Traders Accumulate Bearish Yuan Wagers on Low Costs, Fed Outlook

(Bloomberg) -- Options traders are adding to bearish wagers on the yuan after the cost of betting against the Chinese currency fell to an almost two-year low.

The extra cost that investors pay for three-month options to sell the yuan against the dollar in Hong Kong over contracts to buy has risen in 11 of the past 12 sessions. The price difference was just shy of 1 percent on Tuesday, after it dropped to a low of 0.53 percent on Aug. 1 amid optimism policy makers will stabilize the yuan before a Group of 20 meeting in Hangzhou next month.

Investors are seeing a higher probability of the Federal Reserve raising interest rates in 2016, with officials signaling that an increase is still possible this year. China’s recent economic stabilization faltered in July, when exports, industrial production and retail sales fell short of economists’ predictions and the broadest measure of new credit grew at the slowest pace in two years.

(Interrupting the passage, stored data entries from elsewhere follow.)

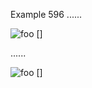 Example 596
......

![foo] 
[]

[foo]: /url "title"

......

<p><img src="/url" alt="foo" title="title" />
[]</p>
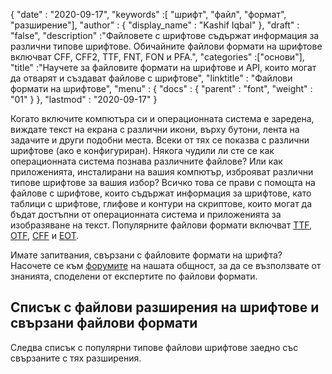 {
  "date" : "2020-09-17",
  "keywords" :[ "шрифт", "файл", "формат", "разширение"],
  "author" : {
    "display_name" : "Kashif Iqbal"
},
  "draft" : "false",
  "description" :"Файловете с шрифтове съдържат информация за различни типове шрифтове. Обичайните файлови формати на шрифтове включват CFF, CFF2, TTF, FNT, FON и PFA.",
  "categories" :["основи"],
  "title" :"Научете за файловите формати на шрифтове и API, които могат да отварят и създават файлове с шрифтове",
  "linktitle" : "Файлови формати на шрифтове",
  "menu" : {
    "docs" : {
      "parent" : "font",
      "weight" : "01"
}
},
  "lastmod" : "2020-09-17"
}

Когато включите компютъра си и операционната система е заредена, виждате текст на екрана с различни икони, върху бутони, лента на задачите и други подобни места. Всеки от тях се показва с различни шрифтове (ако е конфигуриран). Някога чудили ли сте се как операционната система познава различните файлове? Или как приложенията, инсталирани на вашия компютър, изброяват различни типове шрифтове за вашия избор? Всичко това се прави с помощта на файлове с шрифтове, които съдържат информация за шрифтове, като таблици с шрифтове, глифове и контури на скриптове, които могат да бъдат достъпни от операционната система и приложенията за изобразяване на текст. Популярните файлови формати включват [TTF](/bg/font/ttf/), [OTF](/bg/font/otf/), [CFF](/bg/font/cff/) и [EOT](/bg/font/eot/).

Имате запитвания, свързани с файловите формати на шрифта? Насочете се към [форумите](https://forum.fileformat.com/c/font/28) на нашата общност, за да се възползвате от знанията, споделени от експертите по файлови формати.

## Списък с файлови разширения на шрифтове и свързани файлови формати

Следва списък с популярни типове файлови шрифтове заедно със свързаните с тях разширения.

“The bears are betting against the yuan because the current costs are low, China’s fundamentals are weak and the Fed could be preparing to boost interest rates,” said Ken Cheung, a foreign-exchange strategist at Mizuho Bank Ltd. in Hong Kong. “I don’t think it’s wise to trade against the People’s Bank of China at this moment as it has effective measures to defend the yuan and it won’t allow rapid outflows.”

Traders Accumulate Bearish Yuan Wagers on Low Costs, Fed Outlook

Fed Vice Chairman Stanley Fischer said over the weekend that the U.S. economy is close to meeting the central bank’s goals and that growth will pick up. The remarks came after San Francisco Fed President John Williams said on Friday that a September move is still “in play.” The focus is now on Fed Chair Janet Yellen’s speech this week in Jackson Hole, Wyoming, where top global central bankers will gather to discuss policy.

A net $55 billion left China in July, compared with $49 billion in the previous month, Goldman Sachs Group Inc. analysts wrote in a note last week, adding that their preferred gauge shows that cross-border yuan outflows continue to be large. With outflows surging to an estimated $1 trillion in 2015, China has stepped up scrutiny of cross-border transactions and frozen quotas for a program facilitating individuals’ overseas investment through institutions.

The yuan traded in Hong Kong rose 0.08 percent to 6.6562 against the dollar as of 12:40 p.m., while the onshore currency strengthened 0.08 percent to 6.6474. A Bloomberg replica of the CFETS RMB Index, which tracks the yuan against 13 peers, was little changed at 93.9.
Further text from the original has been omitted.